For some, seabed mining has become an easy solution to one of the most pressing problems of the modern economy: access to mineral resources. But the battery metal revolution powered by metals collected from the ocean’s depths is far from becoming a reality. And it just got a little bit further from reality as the Global Sea Mineral Resources (GSR) flagship 25-ton mining vehicle became stranded on the Pacific seabed.
Why is deep-sea seabed mining making waves?
The environmental revolution – envisaged by everyone from proponents of the Green New Deal to the king of Capitalism Elon Musk himself – is resting on a shaky foundation. Their hopes are pinned on a subset of emerging technologies including the electric vehicles Musk is making a fortune from. But these technologies require access to rare and limited natural resources: battery metals.
If you have been following the mining news of late, you will already know how much the demand for these metals is changing the industry. Elements like lithium, cobalt, and others are required to build the batteries of the electric future, but their acquisition puts the environment at peril. President Biden has come under fire for not cracking down harder on new mining initiatives, while simultaneously facing pressure to speed up the energy transition. This paradox is making some companies get creative and dive deep for solutions.
Enter deep-sea seabed mining. The concept is simple. Collect the various elements readily available on the largest surface area of the planet’s crust: the ocean floor. While studies have shown promising amounts of rare metals may be collected economically, the environmental costs are still unknown. That is raising a lot of red flags for companies like GSMR and DeepGreen, a Canadian company with hopes for the process.
Seabed mining enthusiasts: 0. Skeptics: 25. Tons.
Since the beginning of the year, GSR and other companies hoping to profit from the legal vacuum of seabed mining have been launching exploratory studies. Mostly designed to test the economic feasibility of the projects, they also have the mandate to assess their environmental impact. The latest incident from the largest project shows there is room for improvement and criticism.
Until this week GSR—an offshoot of the dredging company DEME Group—was testing their prototype deep-seabed mining vehicle: the Patania II. Unfortunately, they had to announce in a press statement that the massive 25-ton machine had become untethered, losing its coupling to the 5km cable connecting it to the ship above. While they maintained the setback was both minor and expected, the news is like an anchor stopping their progress. Literally.

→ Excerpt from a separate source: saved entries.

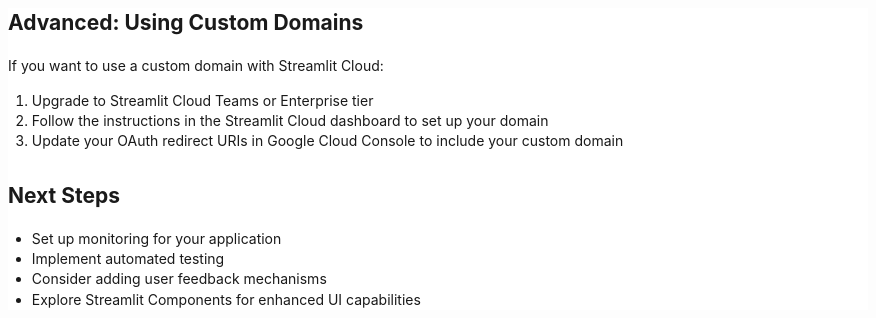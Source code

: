 ## Advanced: Using Custom Domains

If you want to use a custom domain with Streamlit Cloud:

1. Upgrade to Streamlit Cloud Teams or Enterprise tier
2. Follow the instructions in the Streamlit Cloud dashboard to set up your domain
3. Update your OAuth redirect URIs in Google Cloud Console to include your custom domain

## Next Steps

- Set up monitoring for your application
- Implement automated testing
- Consider adding user feedback mechanisms
- Explore Streamlit Components for enhanced UI capabilities
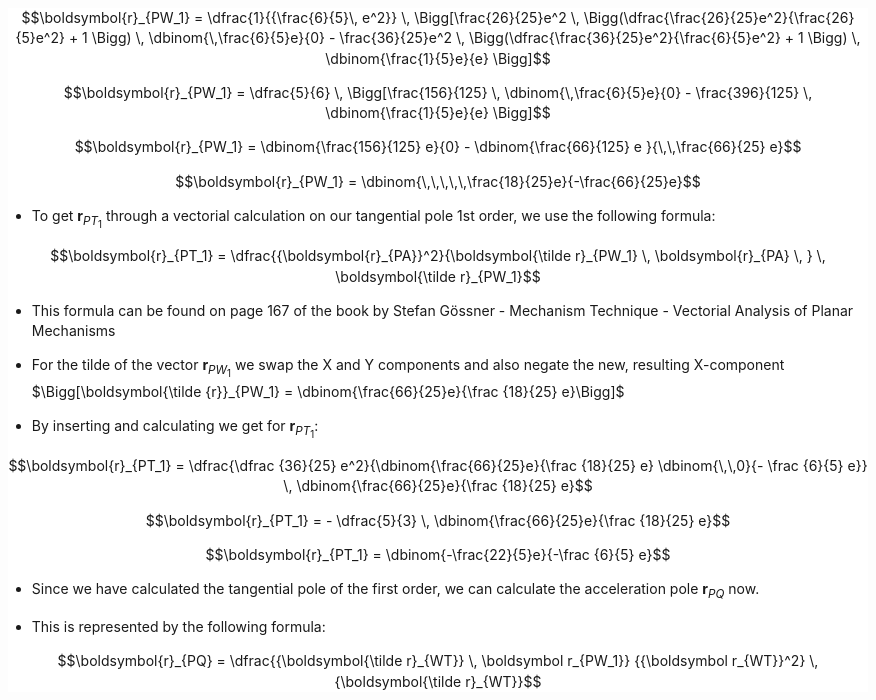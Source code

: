 <p></p>

$$\boldsymbol{r}_{PW_1} = \dfrac{1}{{\frac{6}{5}\, e^2}} \, \Bigg[\frac{26}{25}e^2 \, \Bigg(\dfrac{\frac{26}{25}e^2}{\frac{26}{5}e^2} + 1 \Bigg) \, \dbinom{\,\frac{6}{5}e}{0} - \frac{36}{25}e^2 \, \Bigg(\dfrac{\frac{36}{25}e^2}{\frac{6}{5}e^2} + 1 \Bigg) \, \dbinom{\frac{1}{5}e}{e} \Bigg]$$

<p></p>

$$\boldsymbol{r}_{PW_1} = \dfrac{5}{6} \, \Bigg[\frac{156}{125} \, \dbinom{\,\frac{6}{5}e}{0} - \frac{396}{125}  \, \dbinom{\frac{1}{5}e}{e} \Bigg]$$

<p></p>

$$\boldsymbol{r}_{PW_1} = \dbinom{\frac{156}{125} e}{0} - \dbinom{\frac{66}{125} e }{\,\,\frac{66}{25} e}$$

<p></p>

$$\boldsymbol{r}_{PW_1} = \dbinom{\,\,\,\,\,\frac{18}{25}e}{-\frac{66}{25}e}$$

* To get $\boldsymbol{r}_{PT_1}$ through a vectorial calculation on our tangential pole 1st order, we use the following formula:



$$\boldsymbol{r}_{PT_1} = \dfrac{{\boldsymbol{r}_{PA}}^2}{\boldsymbol{\tilde r}_{PW_1} \, \boldsymbol{r}_{PA} \, } \, \boldsymbol{\tilde r}_{PW_1}$$

* This formula can be found on page 167 of the book by Stefan Gössner - Mechanism Technique - Vectorial Analysis of Planar Mechanisms



* For the tilde of the vector $\boldsymbol{r}_{PW_1}$ we swap the X and Y components and also negate the new, resulting X-component $\Bigg[\boldsymbol{\tilde {r}}_{PW_1} = \dbinom{\frac{66}{25}e}{\frac {18}{25} e}\Bigg]$



* By inserting and calculating we get for $\boldsymbol{r}_{PT_1}$:



$$\boldsymbol{r}_{PT_1} = \dfrac{\dfrac {36}{25} e^2}{\dbinom{\frac{66}{25}e}{\frac {18}{25} e} \dbinom{\,\,0}{- \frac {6}{5} e}} \, \dbinom{\frac{66}{25}e}{\frac {18}{25} e}$$

<p></p> 

$$\boldsymbol{r}_{PT_1} = - \dfrac{5}{3} \, \dbinom{\frac{66}{25}e}{\frac {18}{25} e}$$

<p></p> 

$$\boldsymbol{r}_{PT_1} = \dbinom{-\frac{22}{5}e}{-\frac {6}{5} e}$$

* Since we have calculated the tangential pole of the first order, we can calculate the acceleration pole $\boldsymbol{r}_{PQ}$ now.



* This is represented by the following formula:



$$\boldsymbol{r}_{PQ} = \dfrac{{\boldsymbol{\tilde r}_{WT}} \, \boldsymbol r_{PW_1}} {{\boldsymbol r_{WT}}^2} \,  {\boldsymbol{\tilde r}_{WT}}$$
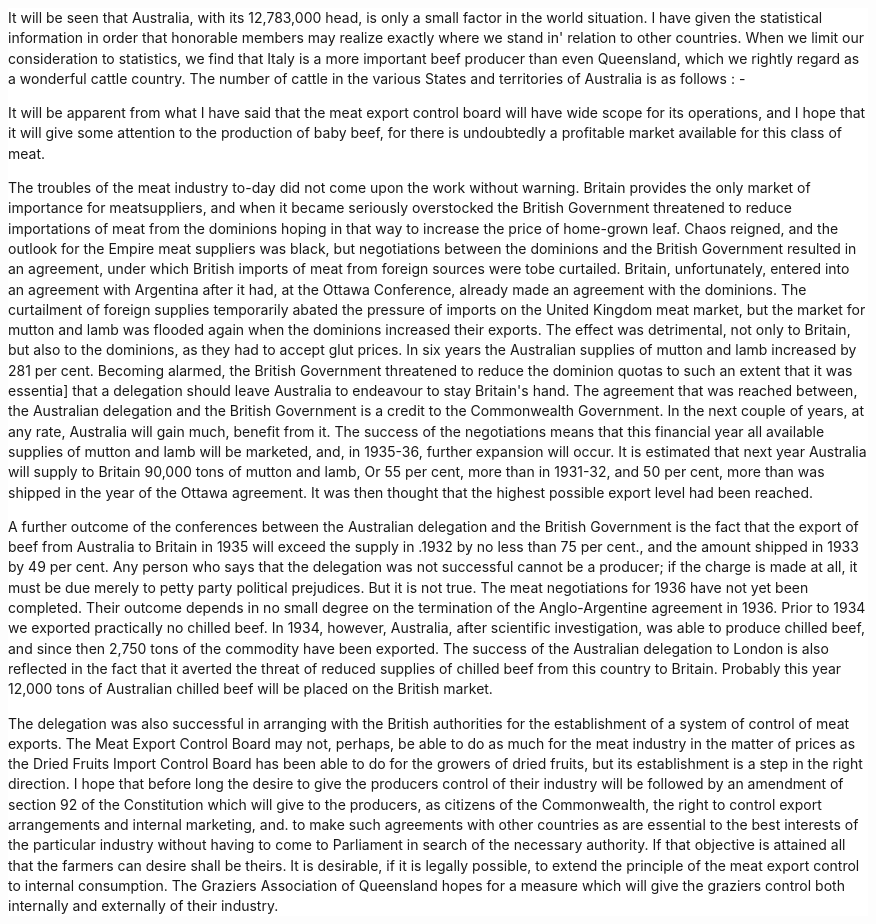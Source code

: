 
<graphic href="148331193511141_24_2.jpg"></graphic>


It will be seen that Australia, with its 12,783,000 head, is only a small factor in the world situation. I have given the statistical information in order that honorable members may realize exactly where we stand in' relation to other countries. When we limit our consideration to statistics, we find that Italy is a more important beef producer than even Queensland, which we rightly regard as a wonderful cattle country. The number of cattle in the various States and territories of Australia is as follows : - 

It will be apparent from what I have said that the meat export control board will have wide scope for its operations, and I hope that it will give some attention to the production of baby beef, for there is undoubtedly a profitable market available for this class of meat. 

The troubles of the meat industry to-day did not come upon the work without warning. Britain provides the only market of importance for meatsuppliers, and when it became seriously overstocked the British Government threatened to reduce importations of meat from the dominions hoping in that way to increase the price of home-grown leaf. Chaos reigned, and the outlook for the Empire meat suppliers  was black, but negotiations between the dominions and the British Government resulted in an agreement, under which British imports of meat from foreign sources were tobe curtailed. Britain, unfortunately, entered into an agreement with Argentina after it had, at the Ottawa Conference, already made an agreement with the dominions. The curtailment of foreign supplies temporarily abated the pressure of imports on the United Kingdom meat market, but the market for mutton and lamb was flooded again when the dominions increased their exports. The effect was detrimental, not only to Britain, but also to the dominions, as they had to accept glut prices. In six years the Australian supplies of mutton and lamb increased by 281 per cent. Becoming alarmed, the British Government threatened to reduce the dominion quotas to such an extent that it was essentia] that a delegation should leave Australia to endeavour to stay Britain's hand. The agreement that was reached between, the Australian delegation and the British Government is a credit to the Commonwealth Government. In the next couple of years, at any rate, Australia will gain much, benefit from it. The success of the negotiations means that this financial year all available supplies of mutton and lamb will be marketed, and, in 1935-36, further expansion will occur. It is estimated that next year Australia will supply to Britain 90,000 tons of mutton and lamb,  Or  55 per cent, more than in 1931-32, and 50 per cent, more than was shipped in the year of the Ottawa agreement. It was then thought that the highest possible export level had been reached. 

A further outcome of the conferences between the Australian delegation and the British Government is the fact that the export of beef from Australia to Britain in 1935 will exceed the supply in .1932 by no less than 75 per cent., and the amount shipped in 1933 by 49 per cent. Any person who says that the delegation was not successful cannot be a producer; if the charge is made at all, it must be due merely to petty party political prejudices. But it is not true. The meat negotiations for 1936 have not yet been completed. Their outcome depends in no small degree on the termination of the Anglo-Argentine agreement in 1936. Prior to 1934 we exported practically no chilled beef. In 1934, however, Australia, after scientific investigation, was able to produce chilled beef, and since then 2,750 tons of the commodity have been exported. The success of the Australian delegation to London is also reflected in the fact that it averted the threat of reduced supplies of chilled beef from this country to Britain. Probably this year 12,000 tons of Australian chilled beef will be placed on the British market. 

The delegation was also successful in arranging with the British authorities for the establishment of a system of control of meat exports. The Meat Export Control Board may not, perhaps, be able to do as much for the meat industry in the matter of prices as the Dried Fruits Import Control Board has been able to do for the growers of dried fruits, but its establishment is a step in the right direction. I hope that before long the desire to give the producers control of their industry will be followed by an amendment of section 92 of the Constitution which will give to the producers, as citizens of the Commonwealth, the right to control export arrangements and internal marketing, and. to make such agreements with other countries as are essential to the best interests of the particular industry without having to come to Parliament in search of the necessary authority. If that objective is attained all that the farmers can desire shall be theirs. It is desirable, if it is legally possible, to extend the principle of the meat export control to internal consumption. The Graziers Association of Queensland hopes for a measure which will give the graziers control both internally and externally of their industry. 
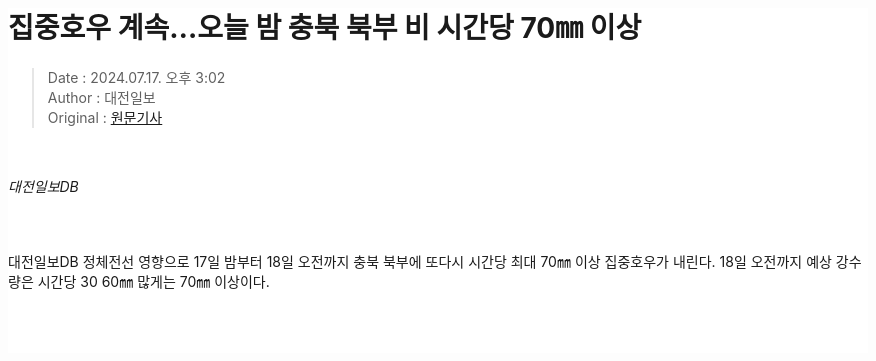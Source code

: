   
# 집중호우 계속…오늘 밤 충북 북부 비 시간당 70㎜ 이상  
  
> Date : 2024.07.17. 오후 3:02  
> Author : 대전일보  
> Original : [원문기사](https://n.news.naver.com/mnews/article/656/0000097829?sid=102)  
<br/>  
  
<img alt="대전일보DB" class="_LAZY_LOADING _LAZY_LOADING_INIT_HIDE" src="https://imgnews.pstatic.net/image/656/2024/07/17/0000097829_001_20240717150212898.jpg?type=w647" id="img1" style="display: none;"></img><em class="img_desc">대전일보DB</em>  
<br/><br/>  
  
대전일보DB 정체전선 영향으로 17일 밤부터 18일 오전까지 충북 북부에 또다시 시간당 최대 70㎜ 이상 집중호우가 내린다.
18일 오전까지 예상 강수량은 시간당 30 60㎜ 많게는 70㎜ 이상이다.  
<br/><br/><br/>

While we do not necessarily agree with Greenpeace scientist Dr. Sandra Schoettner when she said the incident “should sink the idea of ever mining the deep sea,” it surely is a reminder of the extreme difficulties and costs of seabed mining projects. If the company is quickly able to recover its vehicle, that may however show that solutions can be implemented efficiently, even at such depths. But, until then, it is a 25-ton reminder of why traditional mining may be the only way forward for the foreseeable future.
What other mining alternatives are there out there, really?
While hopes sink in the Pacific for seabed mining; and politics blocks progress across the globe; what solutions are there really for mining the resources the energy transition needs?
If you pay attention to Elon Musk, the answer may lie even further from home, in the chunks of rock and metal hurtling through space in the Asteroid Belt. But there are nevertheless solutions closer to home.
Mining companies in Canada and abroad are constantly seeking opportunities to refine the world’s natural resources to humanity’s advantage. Furthermore, there has been a real push throughout the industry to bring it up to the environmental standards needed to justify the ecological disruptions. Electric vehicles, data use, forward planning, and better governance are all helping to reduce their impact on the planet.
And unlike seabed mining, when they are done, traditional mining won’t be leaving mechanical behemoths on a scrapped-up ocean floor.